[AOLSERVER] Null responses

Cyan ogilvie

unread,

Aug 26, 2014, 2:51:44 PM8/26/14

to aolserv...@lists.sourceforge.net

Hi

I'm hoping there are still some subscribers to this list ;)

I'm trying to debug a strange condition we're seeing on a small percentage of our connections: connections are being closed by the server without any response being sent back on the connection (verified by looking at network packet traces and inserting a logging transparent proxy between the client and server). The network packet pattern we see is:

Request data (in a single frame, or multiple), ACK

Then the connection is closed by the server after 10 - 70 ms, without any data being sent, with a FIN/ACK (still getting confirmation on this - these logs are from the other side of the man-in-the-middle proxy I'm using to get debugging info).

For some of the failed requests, the server processing never gets as far as the start of our Tcl code (a preauth filter that starts with an ns_log that doesn't show up in the server log).

For others the request is processed normally and an access.log message written indicating that a response was generated with HTTP code 200, but no packet shows up on the network.

There is no pattern to the failed requests (sometimes requests for favicon.ico fail), and retrying the exact request shortly afterwards often succeeds.

Has anyone seen anything like this before, or have any advice on how to narrow down the cause further?

We're running a slightly patched version of the last 4.5.2 rc, on Ubuntu 12.04.5 64bit on Amazon EC2 instances, with Tcl 8.6.1

Thanks

Cyan

Peter Sadlon

unread,

Aug 26, 2014, 3:33:01 PM8/26/14

to Cyan ogilvie, aolserv...@lists.sourceforge.net

Not sure if this will help, but....

If you have a preauth filter (possibly other filters too) which does an ns_adp_abort (and/or possibly ns_adp_break) within the filter or within a proc called from the filter then the next time that thread is used, the state will be "abort" and will end the connection.

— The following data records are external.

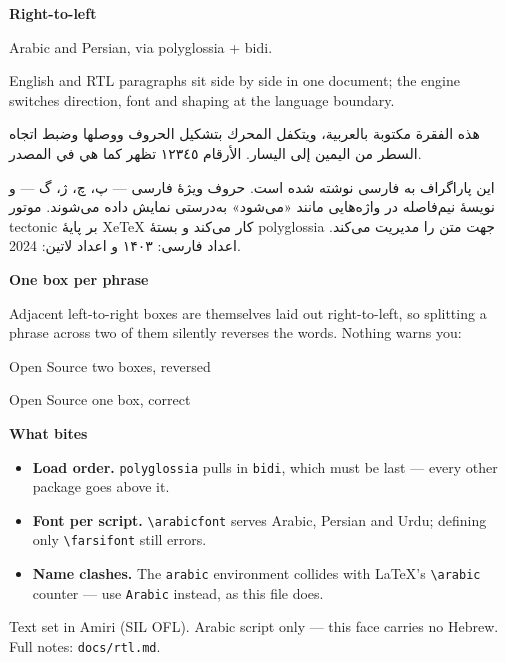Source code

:\documentclass[12pt,a4paper]{article}
\newcommand{\ltr}[1]{\textenglish{#1}}
\begin{document}
{\sffamily\bfseries\Huge Right-to-left}\par
\vspace{2pt}
{\sffamily\color{accent}\large Arabic and Persian, via polyglossia + bidi.}\par
\vspace{1em}

English and RTL paragraphs sit side by side in one document; the engine switches
direction, font and shaping at the language boundary.

\begin{Arabic}
هذه الفقرة مكتوبة بالعربية، ويتكفل المحرك بتشكيل الحروف ووصلها وضبط اتجاه
السطر من اليمين إلى اليسار. الأرقام ١٢٣٤٥ تظهر كما هي في المصدر.
\end{Arabic}

\begin{farsi}
این پاراگراف به فارسی نوشته شده است. حروف ویژهٔ فارسی — پ، چ، ژ، گ — و
نویسهٔ نیم‌فاصله در واژه‌هایی مانند «می‌شود» به‌درستی نمایش داده می‌شوند.
موتور \ltr{tectonic} بر پایهٔ \ltr{XeTeX} کار می‌کند و بستهٔ \ltr{polyglossia}
جهت متن را مدیریت می‌کند. اعداد فارسی: ۱۴۰۳ و اعداد لاتین: 2024.
\end{farsi}

\vspace{0.6em}
{\sffamily\bfseries\large One box per phrase}\par
\vspace{0.2em}
Adjacent left-to-right boxes are themselves laid out right-to-left, so splitting
a phrase across two of them silently reverses the words. Nothing warns you:

\begin{farsi}
\ltr{Open} \ltr{Source}  \quad \ltr{two boxes, reversed}
\end{farsi}

\begin{farsi}
\ltr{Open Source}  \quad \ltr{one box, correct}
\end{farsi}

\vspace{0.9em}
{\sffamily\bfseries\large What bites}\par
\vspace{0.2em}
\begin{itemize}\setlength\itemsep{2pt}
  \item \textbf{Load order.} \texttt{polyglossia} pulls in \texttt{bidi}, which
        must be last — every other package goes above it.
  \item \textbf{Font per script.} \verb|\arabicfont| serves Arabic, Persian and
        Urdu; defining only \verb|\farsifont| still errors.
  \item \textbf{Name clashes.} The \verb|arabic| environment collides with
        LaTeX's \verb|\arabic| counter — use \verb|Arabic| instead, as this
        file does.
\end{itemize}

\vspace{0.4em}
{\color{muted}\small Text set in Amiri (SIL OFL). Arabic script only — this face
carries no Hebrew. Full notes: \texttt{docs/rtl.md}.}
\end{document}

You can put this line as the first lines of your pre_auth filter:

ns_adp_exception state

ns_log notice $state

If you find states of "abort" in your log, do this as a simple hack to reset the state:

ns_adp_exception state

if {$state=="abort" || $state=="break"} {

catch {ns_adp_return}

set foobar [ns_adp_parse "Hello"]

}

It may be a place to start looking, but if you have a ns_log in your preauth which is not logging then I would guess the issue is somewhat different. But anyone who may use an ns_adp_abort or ns_adp_break from within a filter should be aware of this. I believe using ns_adp_abort in a filter before version 4 worked fine, since 4.0 or 4.5 it causes this abort state issue, I don't remember exactly, it was a long time ago that I had upgraded and had to figure that out.

_Peter

Date: Tue, 26 Aug 2014 18:05:31 +0200
From: cy...@rubylane.com
To: aolserv...@lists.sourceforge.net
Subject: [AOLSERVER] Null responses

------------------------------------------------------------------------------ Slashdot TV. Video for Nerds. Stuff that matters. http://tv.slashdot.org/
_______________________________________________ aolserver-talk mailing list aolserv...@lists.sourceforge.net https://lists.sourceforge.net/lists/listinfo/aolserver-talk

Jeff Rogers

unread,

Aug 26, 2014, 6:51:43 PM8/26/14

to Cyan ogilvie, aolserv...@lists.sourceforge.net

Hi Cyan,

Yes, there's still a few subscribers.

Do you know if this connection dropping happens mostly when there is a
lot of activity or more frequently when there is very low activity?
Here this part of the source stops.